Welche Differenz bleibt?

Nach Abzug der Punkte Pokal und städtische Zahlung noch knapp 2,5 Millionen Euro.

Wie ist diese Lücke zu schließen?

Indem ausgehandelte, aber im April noch nicht unterschriebene Sponsorenverträge besiegelt und dem DFB nun vorgelegt werden. Eine wahrscheinlich mittlere sechsstellige Summe, für die es jetzt noch keine Sponsorenverträge gibt, bleibt offen.

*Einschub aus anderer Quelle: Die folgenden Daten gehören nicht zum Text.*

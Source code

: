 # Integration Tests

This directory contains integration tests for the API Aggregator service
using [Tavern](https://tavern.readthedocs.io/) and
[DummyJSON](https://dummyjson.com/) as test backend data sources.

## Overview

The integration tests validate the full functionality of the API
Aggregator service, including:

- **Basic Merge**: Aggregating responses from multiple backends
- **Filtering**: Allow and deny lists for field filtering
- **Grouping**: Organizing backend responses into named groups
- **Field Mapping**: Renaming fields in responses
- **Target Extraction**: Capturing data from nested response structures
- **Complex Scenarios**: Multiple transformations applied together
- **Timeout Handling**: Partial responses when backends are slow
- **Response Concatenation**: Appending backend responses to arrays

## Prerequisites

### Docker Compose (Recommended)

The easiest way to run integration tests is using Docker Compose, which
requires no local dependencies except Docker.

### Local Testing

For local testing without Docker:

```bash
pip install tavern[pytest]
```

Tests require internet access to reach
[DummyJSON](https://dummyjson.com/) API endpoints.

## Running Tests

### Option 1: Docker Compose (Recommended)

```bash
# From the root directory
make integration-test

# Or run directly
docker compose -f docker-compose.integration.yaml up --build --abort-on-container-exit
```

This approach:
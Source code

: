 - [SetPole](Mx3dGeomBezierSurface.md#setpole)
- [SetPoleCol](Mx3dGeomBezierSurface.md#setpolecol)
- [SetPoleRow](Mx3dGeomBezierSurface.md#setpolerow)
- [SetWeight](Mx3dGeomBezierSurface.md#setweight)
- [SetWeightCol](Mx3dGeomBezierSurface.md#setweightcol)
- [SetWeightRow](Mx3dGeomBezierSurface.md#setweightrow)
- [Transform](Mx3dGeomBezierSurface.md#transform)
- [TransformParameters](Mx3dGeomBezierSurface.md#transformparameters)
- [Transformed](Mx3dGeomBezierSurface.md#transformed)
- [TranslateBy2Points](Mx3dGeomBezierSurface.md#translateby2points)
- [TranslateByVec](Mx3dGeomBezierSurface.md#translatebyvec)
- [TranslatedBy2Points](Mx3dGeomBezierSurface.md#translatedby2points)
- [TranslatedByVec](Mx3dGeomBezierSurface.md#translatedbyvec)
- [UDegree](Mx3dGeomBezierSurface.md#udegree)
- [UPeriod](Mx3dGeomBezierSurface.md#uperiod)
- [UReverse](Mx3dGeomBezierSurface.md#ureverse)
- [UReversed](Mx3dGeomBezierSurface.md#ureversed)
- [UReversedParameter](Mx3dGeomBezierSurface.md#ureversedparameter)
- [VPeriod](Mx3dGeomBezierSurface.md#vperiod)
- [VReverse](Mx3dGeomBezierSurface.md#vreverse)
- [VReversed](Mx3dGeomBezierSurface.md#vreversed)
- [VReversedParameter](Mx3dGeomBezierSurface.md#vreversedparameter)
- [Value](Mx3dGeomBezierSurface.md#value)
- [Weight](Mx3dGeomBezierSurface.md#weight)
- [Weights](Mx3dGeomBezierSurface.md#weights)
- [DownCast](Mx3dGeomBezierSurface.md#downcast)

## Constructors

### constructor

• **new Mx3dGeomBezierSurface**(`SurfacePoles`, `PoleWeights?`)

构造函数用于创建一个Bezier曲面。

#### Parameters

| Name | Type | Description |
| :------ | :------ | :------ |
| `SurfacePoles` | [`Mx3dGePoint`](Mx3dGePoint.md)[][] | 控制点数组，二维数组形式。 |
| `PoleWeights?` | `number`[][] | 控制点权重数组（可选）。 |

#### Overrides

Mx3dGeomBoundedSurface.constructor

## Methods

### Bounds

Aber: Vermarkter Infront gibt eine Vermarktungsprognose ab, die üblicherweise beim DFB eine hohe Anerkennung findet. Nach den Ergebnissen der letzten Jahre sind für die kommende Saison 4,0 Millionen Euro prognostiziert. Erkennt der DFB diese Summe an, stehen die Chancen auf die Erteilung der Lizenz gut - ein Knackpunkt.

Sind das Stadion betreffende Verträge - Betrieb, Catering, Sicherheit - nachverhandelt worden?

Alle für das Lizenzierungsverfahren wichtigen Hebel seien in Bewegung gesetzt, heißt es vom CFC. Inwiefern der DFB mit den neuen Vereinbarungen einverstanden sein wird, ist offen. Ein weiterer entscheidender Punkt, der den Club am Ende die Lizenz kosten kann.

Warum ist das Lizenzierungsverfahren in diesem Jahr so hart?

Was speziell den CFC betrifft, weil er in der jüngeren Vergangenheit beim DFB viel Vertrauen und Reputation verspielt hat, die eingereichten Lizenzunterlagen in den letzten Jahren so manche "Mondzahl" enthielten. Und: Weil mit dem FSV Frankfurt und dem VfR Aalen in der abgelaufenen Spielzeit zwei Vereine Insolvenz anmelden mussten, schaut der Verband in diesem Frühjahr grundsätzlich bei allen genauer hin. Der CFC ist nicht der einzige Wackelkandidat. Auch Zwickau, Erfurt, Rostock, Osnabrück, der erwähnte VfR Aalen, der mögliche Nachrücker SC Paderborn und sogar die Zweitliga-Absteiger Karlsruher SC und 1860 München bangen um die Lizenz.

Wann ist mit einer Entscheidung aus Frankfurt zu rechnen?

Innerhalb von zwei Wochen bis spätestens Mitte Juni.

Gibt es bei einer Lizenzverweigerung noch Einspruchsmöglichkeiten für die Vereine?

Ja. Der CFC könnte vor den Zulassungsbeschwerdeausschuss ziehen, seine Argumente noch einmal vor Ort erläutern. Die Erfolgsaussichten wären eher mäßig.

Ist die Besetzung der Trainerstelle und die Zusammensetzung der Mannschaft von der Erteilung der Lizenz abhängig?

Logisch. Sportvorstand Steffen Ziffert sitzt in den Startlöchern, wird nach einer Erteilung der Lizenz sehr schnell den neuen Coach und auch Zugänge präsentieren. Vorher ergäbe das auch wenig Sinn. Im Fall eines Absturzes in die Regionalliga steht ein kompletter Neuaufbau bevor.

Mit welchen Gefühlen warten die CFC-Fans in den nächsten Tagen auf Nachrichten aus Frankfurt?

Sie müssen zittern. Die Chancen auf die Erteilung der Lizenz werden von Insidern mit "um die 30 Prozent" oder "die Hoffnung stirbt zuletzt" angegeben. Besonders zuversichtlich klingt das nicht.